Location
- Country: Bangladesh
- Ecclesiastical province: Dhaka

Statistics
- Area: 7,018 km^{2} (2,710 sq mi)
- PopulationTotal; Catholics;: (as of 2026); 7,714,896; 24,485 (0.3%);
- Parishes: 11

Information
- Denomination: Roman Catholic
- Sui iuris church: Latin Church
- Rite: Roman Rite
- Established: 25 March 2026

Current leadership
- Pope: Leo XIV
- Bishop: Paul Gomes

= Roman Catholic Diocese of Joypurhat =

Roman Catholic diocese in Bangladesh

The Roman Catholic Diocese of Joypurhat (Latin: Diœcesis Joypurhatina) is a diocese in Bangladesh, and comprises the civil districts of Naogaon, Bogra and Joypurhat. It lies in the Ecclesiastical province of Dhaka in Bangladesh.

==History==
First evangelisation in the region started on 29 January 1902, when Francesco Rocca of the Pontifical Institute for Foreign Missions (PIME) started working among Adivasi communities. Gradually, the Catholic faith spread from the first missionary stations in Begunbari and Andharkota to other indigenous groups such as the Mundas and Santals. The region was served first by the diocese of Dinajpur and then later, from 21 May 1990 onwards, the diocese of Rajshahi, whose territory was split from that of the diocese of Dinajpur.

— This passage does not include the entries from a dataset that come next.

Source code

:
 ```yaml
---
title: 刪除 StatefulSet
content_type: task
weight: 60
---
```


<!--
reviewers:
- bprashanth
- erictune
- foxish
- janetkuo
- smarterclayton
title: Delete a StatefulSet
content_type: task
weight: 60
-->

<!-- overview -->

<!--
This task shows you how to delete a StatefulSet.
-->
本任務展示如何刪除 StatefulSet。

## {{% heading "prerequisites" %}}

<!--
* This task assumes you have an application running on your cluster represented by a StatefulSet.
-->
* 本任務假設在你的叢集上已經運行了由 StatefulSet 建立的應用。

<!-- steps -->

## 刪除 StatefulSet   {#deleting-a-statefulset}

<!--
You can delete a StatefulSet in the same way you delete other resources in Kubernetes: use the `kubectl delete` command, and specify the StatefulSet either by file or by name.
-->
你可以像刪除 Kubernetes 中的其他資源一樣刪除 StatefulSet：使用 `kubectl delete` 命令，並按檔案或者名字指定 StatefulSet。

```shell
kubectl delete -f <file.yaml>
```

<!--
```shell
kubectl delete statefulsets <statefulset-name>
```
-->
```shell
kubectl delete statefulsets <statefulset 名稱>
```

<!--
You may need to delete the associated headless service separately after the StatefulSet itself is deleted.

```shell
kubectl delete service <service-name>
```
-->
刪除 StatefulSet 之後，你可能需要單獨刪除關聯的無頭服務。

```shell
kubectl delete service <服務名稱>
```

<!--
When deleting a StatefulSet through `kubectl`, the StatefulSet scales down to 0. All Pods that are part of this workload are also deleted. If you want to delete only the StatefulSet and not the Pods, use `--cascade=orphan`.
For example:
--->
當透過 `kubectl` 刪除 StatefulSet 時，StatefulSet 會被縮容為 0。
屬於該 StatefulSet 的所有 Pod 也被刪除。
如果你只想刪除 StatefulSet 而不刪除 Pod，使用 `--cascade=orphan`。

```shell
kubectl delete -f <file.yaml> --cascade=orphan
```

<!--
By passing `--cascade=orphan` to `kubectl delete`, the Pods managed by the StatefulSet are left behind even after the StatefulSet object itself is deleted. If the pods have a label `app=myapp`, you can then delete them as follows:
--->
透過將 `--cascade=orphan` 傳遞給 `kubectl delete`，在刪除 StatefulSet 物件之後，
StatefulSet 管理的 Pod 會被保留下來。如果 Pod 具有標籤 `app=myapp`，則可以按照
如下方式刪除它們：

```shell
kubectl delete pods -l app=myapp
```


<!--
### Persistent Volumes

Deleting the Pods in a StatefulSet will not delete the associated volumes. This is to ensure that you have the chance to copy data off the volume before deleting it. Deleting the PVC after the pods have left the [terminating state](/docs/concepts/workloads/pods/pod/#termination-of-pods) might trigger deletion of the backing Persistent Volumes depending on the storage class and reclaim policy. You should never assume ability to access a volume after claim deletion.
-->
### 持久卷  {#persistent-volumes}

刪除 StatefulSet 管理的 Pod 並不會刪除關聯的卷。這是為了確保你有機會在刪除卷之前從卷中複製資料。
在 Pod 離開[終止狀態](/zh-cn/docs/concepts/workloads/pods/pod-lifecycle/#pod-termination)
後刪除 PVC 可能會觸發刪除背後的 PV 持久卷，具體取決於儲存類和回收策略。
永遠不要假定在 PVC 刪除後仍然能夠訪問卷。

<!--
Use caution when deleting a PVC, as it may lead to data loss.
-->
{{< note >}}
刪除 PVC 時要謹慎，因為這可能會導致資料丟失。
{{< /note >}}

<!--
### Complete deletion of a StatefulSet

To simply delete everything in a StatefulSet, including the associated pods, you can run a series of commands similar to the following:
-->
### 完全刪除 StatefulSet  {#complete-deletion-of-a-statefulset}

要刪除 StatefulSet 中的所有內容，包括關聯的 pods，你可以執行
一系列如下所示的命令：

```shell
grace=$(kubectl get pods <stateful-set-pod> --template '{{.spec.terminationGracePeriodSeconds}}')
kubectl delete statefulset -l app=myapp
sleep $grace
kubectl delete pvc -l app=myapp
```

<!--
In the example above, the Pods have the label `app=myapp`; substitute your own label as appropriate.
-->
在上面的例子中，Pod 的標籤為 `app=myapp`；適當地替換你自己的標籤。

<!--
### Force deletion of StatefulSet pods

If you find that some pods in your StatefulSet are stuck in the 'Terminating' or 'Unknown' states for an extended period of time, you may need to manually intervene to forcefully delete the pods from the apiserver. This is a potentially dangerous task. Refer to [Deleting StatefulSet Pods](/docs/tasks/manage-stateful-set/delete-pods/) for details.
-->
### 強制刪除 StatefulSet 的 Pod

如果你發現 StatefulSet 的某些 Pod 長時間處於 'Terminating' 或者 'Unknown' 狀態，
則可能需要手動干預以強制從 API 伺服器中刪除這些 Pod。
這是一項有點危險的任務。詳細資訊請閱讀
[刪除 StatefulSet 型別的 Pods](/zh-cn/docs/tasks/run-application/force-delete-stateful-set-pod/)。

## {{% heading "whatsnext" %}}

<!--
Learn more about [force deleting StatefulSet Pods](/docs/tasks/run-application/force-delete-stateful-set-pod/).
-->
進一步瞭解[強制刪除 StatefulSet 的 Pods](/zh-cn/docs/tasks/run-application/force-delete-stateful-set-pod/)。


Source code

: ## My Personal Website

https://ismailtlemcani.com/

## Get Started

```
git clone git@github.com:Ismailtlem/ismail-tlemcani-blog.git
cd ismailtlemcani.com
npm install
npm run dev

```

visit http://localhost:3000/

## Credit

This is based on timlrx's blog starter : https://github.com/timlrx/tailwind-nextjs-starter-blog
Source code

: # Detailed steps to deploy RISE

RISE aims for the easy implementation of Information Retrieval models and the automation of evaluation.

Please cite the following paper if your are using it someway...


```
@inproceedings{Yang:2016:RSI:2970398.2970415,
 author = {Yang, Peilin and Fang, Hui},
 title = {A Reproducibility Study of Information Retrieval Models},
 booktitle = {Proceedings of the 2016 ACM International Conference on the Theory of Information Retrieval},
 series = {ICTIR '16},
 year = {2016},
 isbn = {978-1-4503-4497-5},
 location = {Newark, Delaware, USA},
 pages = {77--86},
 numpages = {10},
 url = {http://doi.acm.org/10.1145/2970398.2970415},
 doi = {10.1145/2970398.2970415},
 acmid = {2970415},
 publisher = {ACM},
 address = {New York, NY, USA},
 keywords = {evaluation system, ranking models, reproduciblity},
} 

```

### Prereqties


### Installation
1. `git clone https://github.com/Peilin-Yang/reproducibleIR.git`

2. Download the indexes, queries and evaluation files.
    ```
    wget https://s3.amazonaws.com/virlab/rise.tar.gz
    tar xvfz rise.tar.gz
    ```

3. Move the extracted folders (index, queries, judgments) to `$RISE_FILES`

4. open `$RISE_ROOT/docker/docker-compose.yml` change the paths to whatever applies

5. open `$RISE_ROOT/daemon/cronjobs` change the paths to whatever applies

On 25 March 2026, Pope Leo XIV created the diocese with territory taken from the diocese of Rajshahi and the diocese of Dinajpur. The new diocese will be a suffragan of the metropolitan archdiocese of Dhaka. Pope Leo XIV appointed Paul Gomes as the first bishop of the diocese, who previously had been the rector of the Holy Spirit Major Seminary of Banani, Dhaka. Saint Peter and Saint Paul were chosen as the new diocese's patron saints.

==Structure==
At the time of its creation, the new diocese had a total Catholic population of 24,485 being served in 11 parishes by 8 diocesan and 7 religious priests.